▶ _Your goal_: All lines holding the word "Gemüsepflanzen" should be located in the records and copied.

== Provided information

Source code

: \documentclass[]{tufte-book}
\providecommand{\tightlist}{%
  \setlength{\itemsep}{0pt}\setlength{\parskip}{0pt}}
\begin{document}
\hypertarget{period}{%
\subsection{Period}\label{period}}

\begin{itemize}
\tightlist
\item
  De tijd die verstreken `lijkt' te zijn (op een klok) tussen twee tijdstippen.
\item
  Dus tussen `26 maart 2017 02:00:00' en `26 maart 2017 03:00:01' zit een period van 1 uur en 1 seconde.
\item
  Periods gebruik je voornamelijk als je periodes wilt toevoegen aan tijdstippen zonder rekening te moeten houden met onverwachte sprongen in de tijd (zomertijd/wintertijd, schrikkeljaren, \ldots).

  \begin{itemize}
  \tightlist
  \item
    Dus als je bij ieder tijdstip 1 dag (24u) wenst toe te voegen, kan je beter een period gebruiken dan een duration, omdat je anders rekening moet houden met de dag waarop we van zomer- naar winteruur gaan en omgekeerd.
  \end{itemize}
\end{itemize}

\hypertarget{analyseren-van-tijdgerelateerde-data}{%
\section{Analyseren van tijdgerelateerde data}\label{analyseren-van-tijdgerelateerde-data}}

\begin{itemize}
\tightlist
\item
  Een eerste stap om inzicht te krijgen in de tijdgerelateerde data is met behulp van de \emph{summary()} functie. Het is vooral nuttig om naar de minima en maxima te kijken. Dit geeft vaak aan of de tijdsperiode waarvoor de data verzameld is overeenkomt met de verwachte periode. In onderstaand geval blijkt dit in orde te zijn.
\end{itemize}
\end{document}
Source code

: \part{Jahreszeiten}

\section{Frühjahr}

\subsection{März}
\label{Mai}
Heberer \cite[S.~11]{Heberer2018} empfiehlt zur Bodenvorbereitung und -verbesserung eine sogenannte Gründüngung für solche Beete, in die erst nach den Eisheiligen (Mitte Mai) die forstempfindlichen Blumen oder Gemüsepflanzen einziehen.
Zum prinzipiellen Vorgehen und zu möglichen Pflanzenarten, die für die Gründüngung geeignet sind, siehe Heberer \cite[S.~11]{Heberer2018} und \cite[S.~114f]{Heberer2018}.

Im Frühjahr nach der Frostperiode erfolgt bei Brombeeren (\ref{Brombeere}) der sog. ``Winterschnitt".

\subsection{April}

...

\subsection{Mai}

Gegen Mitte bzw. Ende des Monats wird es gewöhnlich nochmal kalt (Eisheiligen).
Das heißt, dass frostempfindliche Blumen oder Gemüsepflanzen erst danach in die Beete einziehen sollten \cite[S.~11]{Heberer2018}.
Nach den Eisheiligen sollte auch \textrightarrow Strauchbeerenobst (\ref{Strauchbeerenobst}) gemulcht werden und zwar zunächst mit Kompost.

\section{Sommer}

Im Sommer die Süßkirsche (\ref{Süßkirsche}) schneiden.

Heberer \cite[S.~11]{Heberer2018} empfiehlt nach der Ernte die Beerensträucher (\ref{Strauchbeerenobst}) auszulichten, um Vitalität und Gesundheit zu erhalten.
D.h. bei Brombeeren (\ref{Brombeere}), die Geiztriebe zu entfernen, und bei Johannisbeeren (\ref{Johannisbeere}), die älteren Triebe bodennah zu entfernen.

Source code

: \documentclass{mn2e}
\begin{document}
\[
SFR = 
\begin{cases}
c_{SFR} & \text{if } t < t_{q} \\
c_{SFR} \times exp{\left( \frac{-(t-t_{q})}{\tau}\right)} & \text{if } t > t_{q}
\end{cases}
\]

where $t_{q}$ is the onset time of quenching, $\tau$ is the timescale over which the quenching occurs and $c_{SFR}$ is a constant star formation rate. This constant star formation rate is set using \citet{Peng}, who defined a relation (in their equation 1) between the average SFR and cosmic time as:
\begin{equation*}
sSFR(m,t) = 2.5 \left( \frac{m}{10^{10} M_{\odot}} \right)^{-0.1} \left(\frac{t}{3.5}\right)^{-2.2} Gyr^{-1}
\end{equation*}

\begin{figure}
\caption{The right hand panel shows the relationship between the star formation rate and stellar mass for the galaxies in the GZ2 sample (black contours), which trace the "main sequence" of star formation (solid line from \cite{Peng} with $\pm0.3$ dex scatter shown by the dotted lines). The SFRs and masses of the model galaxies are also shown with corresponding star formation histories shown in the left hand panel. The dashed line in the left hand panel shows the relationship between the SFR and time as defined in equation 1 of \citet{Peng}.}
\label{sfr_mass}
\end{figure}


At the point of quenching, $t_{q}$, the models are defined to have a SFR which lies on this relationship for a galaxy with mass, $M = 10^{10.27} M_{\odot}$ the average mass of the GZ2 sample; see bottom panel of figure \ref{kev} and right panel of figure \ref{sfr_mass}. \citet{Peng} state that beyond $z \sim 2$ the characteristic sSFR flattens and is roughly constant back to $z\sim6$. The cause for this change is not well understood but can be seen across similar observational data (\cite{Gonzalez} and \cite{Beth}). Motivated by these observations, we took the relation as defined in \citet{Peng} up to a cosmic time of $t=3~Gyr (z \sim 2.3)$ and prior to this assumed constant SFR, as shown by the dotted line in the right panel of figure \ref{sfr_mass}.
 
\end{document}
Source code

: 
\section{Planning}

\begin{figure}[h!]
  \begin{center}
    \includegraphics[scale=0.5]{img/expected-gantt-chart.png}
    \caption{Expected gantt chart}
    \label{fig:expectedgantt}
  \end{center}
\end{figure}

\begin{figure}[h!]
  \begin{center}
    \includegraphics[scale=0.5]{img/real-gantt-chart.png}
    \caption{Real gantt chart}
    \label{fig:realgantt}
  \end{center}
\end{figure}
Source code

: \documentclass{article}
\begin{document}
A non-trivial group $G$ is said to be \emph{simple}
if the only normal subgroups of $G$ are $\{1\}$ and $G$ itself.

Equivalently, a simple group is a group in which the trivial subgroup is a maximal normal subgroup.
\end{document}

====

▶ _Finished task_:
Heberer \cite[S.~11]{Heberer2018} empfiehlt zur Bodenvorbereitung und -verbesserung eine sogenannte Gründüngung für solche Beete, in die erst nach den Eisheiligen (Mitte Mai) die forstempfindlichen Blumen oder Gemüsepflanzen einziehen.
Das heißt, dass frostempfindliche Blumen oder Gemüsepflanzen erst danach in die Beete einziehen sollten \cite[S.~11]{Heberer2018}.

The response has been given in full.